**Work instruction**
Every line in the entries that holds "Catboost" should be identified and copied.

**Data provided**
BEGIN

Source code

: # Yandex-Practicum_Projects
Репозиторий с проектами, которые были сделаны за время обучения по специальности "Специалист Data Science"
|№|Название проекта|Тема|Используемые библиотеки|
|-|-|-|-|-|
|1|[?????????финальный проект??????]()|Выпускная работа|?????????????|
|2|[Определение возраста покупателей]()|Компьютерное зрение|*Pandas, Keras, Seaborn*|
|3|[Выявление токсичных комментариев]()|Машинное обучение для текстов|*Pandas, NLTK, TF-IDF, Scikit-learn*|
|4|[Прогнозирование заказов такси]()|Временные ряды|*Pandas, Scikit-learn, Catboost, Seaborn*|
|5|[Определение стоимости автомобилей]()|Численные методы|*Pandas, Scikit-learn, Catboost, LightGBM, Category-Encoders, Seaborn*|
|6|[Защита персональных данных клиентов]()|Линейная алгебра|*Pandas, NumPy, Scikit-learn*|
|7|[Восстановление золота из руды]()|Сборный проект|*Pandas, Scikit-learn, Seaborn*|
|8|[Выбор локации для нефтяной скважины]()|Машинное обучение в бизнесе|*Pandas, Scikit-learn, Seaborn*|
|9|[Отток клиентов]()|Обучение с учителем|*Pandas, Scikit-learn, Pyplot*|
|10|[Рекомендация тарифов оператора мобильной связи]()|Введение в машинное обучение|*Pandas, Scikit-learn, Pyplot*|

END

**Task answer**
|4|[Прогнозирование заказов такси]()|Временные ряды|*Pandas, Scikit-learn, Catboost, Seaborn*|
|5|[Определение стоимости автомобилей]()|Численные методы|*Pandas, Scikit-learn, Catboost, LightGBM, Category-Encoders, Seaborn*|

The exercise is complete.